Долгое время, как сказал бы Марсель Пруст, я размышлял над тем, как можно говорить о книгах по телевидению. И поскольку над этим вопросом я размышлял достаточно, я пришел к заключению, что правильным решением было бы никуда не спешить и обстоятельно побеседовать на эту тему с тем, кто хорошо разбирается как в литературе, так и в жизни. В результате на диване передо мной сидит Жан-Жак Шуль, а расположились мы в «Першинг-Холле», потому что Шуль любит гранд-отели, особенно если они не очень большие.

Ф. Б. Здравствуйте, Жан-Жак Шуль.

Ж.-Ж. Ш. Здравствуйте, Фредерик Бегбедер.

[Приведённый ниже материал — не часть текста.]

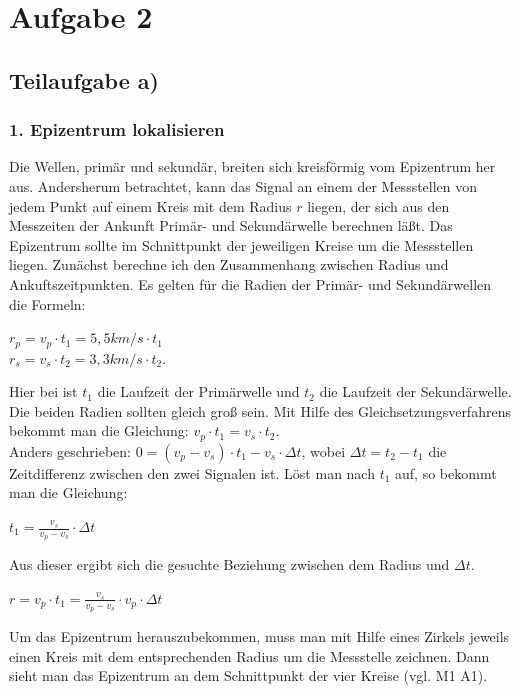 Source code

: \documentclass{article}
\begin{document}
\section*{Aufgabe 2}
\subsection*{Teilaufgabe a)}
\subsubsection*{1. Epizentrum lokalisieren}
Die Wellen, primär und sekundär, breiten sich kreisförmig vom Epizentrum her aus. Andersherum betrachtet, kann das Signal an einem der Messstellen von jedem Punkt auf einem Kreis mit dem Radius $r$ liegen, 
der sich aus den Messzeiten der Ankunft Primär- und Sekundärwelle berechnen läßt. 
Das Epizentrum sollte im Schnittpunkt der jeweiligen Kreise um die Messstellen liegen. 
Zunächst berechne ich den Zusammenhang zwischen Radius und Ankuftszeitpunkten. 
Es gelten für die Radien der Primär- und Sekundärwellen die Formeln: 
\begin{center}
	$r_{p} = v_p \cdot t_1 = 5,5 km/s \cdot t_1$ \\ 
	$r_{s} = v_s \cdot t_2 = 3,3 km/s \cdot t_2$.
\end{center}
Hier bei ist $t_1$ die Laufzeit der Primärwelle und $t_2$ die Laufzeit der Sekundärwelle.\\
Die beiden Radien sollten gleich groß sein. Mit Hilfe des Gleichsetzungsverfahrens bekommt man die Gleichung: 
\space \space $v_p \cdot t_1  = v_s \cdot t_2$.\\
Anders geschrieben: $0 = (v_p-v_s) \cdot t_1  - v_s \cdot \Delta t$, 
wobei $\Delta t = t_2- t_1$ die Zeitdifferenz zwischen den zwei Signalen ist. 
Löst man nach $t_1$ auf, so bekommt man die Gleichung:
\begin{center}
	\item $t_1 = \frac{v_s }{v_p - v_s}\cdot \Delta t$ 
\end{center}
Aus dieser ergibt sich die gesuchte Beziehung zwischen dem Radius und $\Delta t$. 
\begin{center}
	\item $r = v_p \cdot t_1 = \frac{v_s}{v_p - v_s} \cdot v_p \cdot \Delta t$
\end{center}
Um das Epizentrum herauszubekommen, muss man mit Hilfe eines Zirkels jeweils einen Kreis mit dem entsprechenden Radius um die Messstelle zeichnen. 
Dann sieht man das Epizentrum an dem Schnittpunkt der vier Kreise (vgl. M1 A1). 
\end{document}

Ф. Б. В 1972-м вы опубликовали книгу «Розовая пыльца». Это поэма в прозе, которая оказала большое влияние на современных писателей, начиная с Ива Адриена[143] и кончая… мною самим, то бишь лучших представителей отечественной словесности. В 2000 году, когда у меня как раз вышли «99 франков», вы получили Гонкуровскую премию за роман «Ингрид Кавен». А такого, должен вам признаться, я не стерпел бы ни от кого, кроме вас. В этом году вы написали две статьи в газете не самого первого разряда, которая называется «Либерасьон»: одна статья посвящена Жан-Люку Годару, вторая — Жану Эсташу[144]. Два прекрасно написанных текста! А что, романы писать вам надоело?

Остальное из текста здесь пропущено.